◆ What is required
Show all lines of the entries in which the word "example" is found.

Dataset entries
/---
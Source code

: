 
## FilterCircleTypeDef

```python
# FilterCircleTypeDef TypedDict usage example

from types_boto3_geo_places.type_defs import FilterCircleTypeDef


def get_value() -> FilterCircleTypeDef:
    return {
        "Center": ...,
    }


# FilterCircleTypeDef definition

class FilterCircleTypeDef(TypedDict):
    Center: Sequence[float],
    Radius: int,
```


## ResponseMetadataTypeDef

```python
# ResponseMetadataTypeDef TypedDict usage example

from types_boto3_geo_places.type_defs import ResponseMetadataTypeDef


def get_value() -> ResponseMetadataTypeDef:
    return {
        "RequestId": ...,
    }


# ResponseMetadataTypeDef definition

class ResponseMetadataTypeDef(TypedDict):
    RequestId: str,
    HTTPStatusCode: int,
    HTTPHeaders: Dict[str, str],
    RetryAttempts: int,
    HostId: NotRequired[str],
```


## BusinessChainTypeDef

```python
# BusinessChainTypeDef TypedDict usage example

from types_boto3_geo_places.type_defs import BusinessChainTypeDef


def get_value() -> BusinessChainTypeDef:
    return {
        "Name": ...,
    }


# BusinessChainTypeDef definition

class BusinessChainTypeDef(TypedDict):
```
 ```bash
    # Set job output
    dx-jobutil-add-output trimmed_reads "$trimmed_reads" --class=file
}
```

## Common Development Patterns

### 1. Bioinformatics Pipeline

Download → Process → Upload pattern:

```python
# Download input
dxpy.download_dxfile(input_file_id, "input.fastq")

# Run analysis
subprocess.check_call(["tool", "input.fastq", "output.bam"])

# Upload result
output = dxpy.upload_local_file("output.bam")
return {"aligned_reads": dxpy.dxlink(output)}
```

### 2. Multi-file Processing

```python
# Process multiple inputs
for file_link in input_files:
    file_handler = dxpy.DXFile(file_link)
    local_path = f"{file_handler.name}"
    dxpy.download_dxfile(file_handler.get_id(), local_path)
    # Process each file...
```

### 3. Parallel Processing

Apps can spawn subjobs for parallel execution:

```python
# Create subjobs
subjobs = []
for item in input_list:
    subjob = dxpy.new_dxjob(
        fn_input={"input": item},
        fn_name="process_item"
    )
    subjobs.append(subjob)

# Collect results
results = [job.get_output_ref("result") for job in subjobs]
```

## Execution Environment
\---
◆ Task response
# FilterCircleTypeDef TypedDict usage example
# ResponseMetadataTypeDef TypedDict usage example
# BusinessChainTypeDef TypedDict usage example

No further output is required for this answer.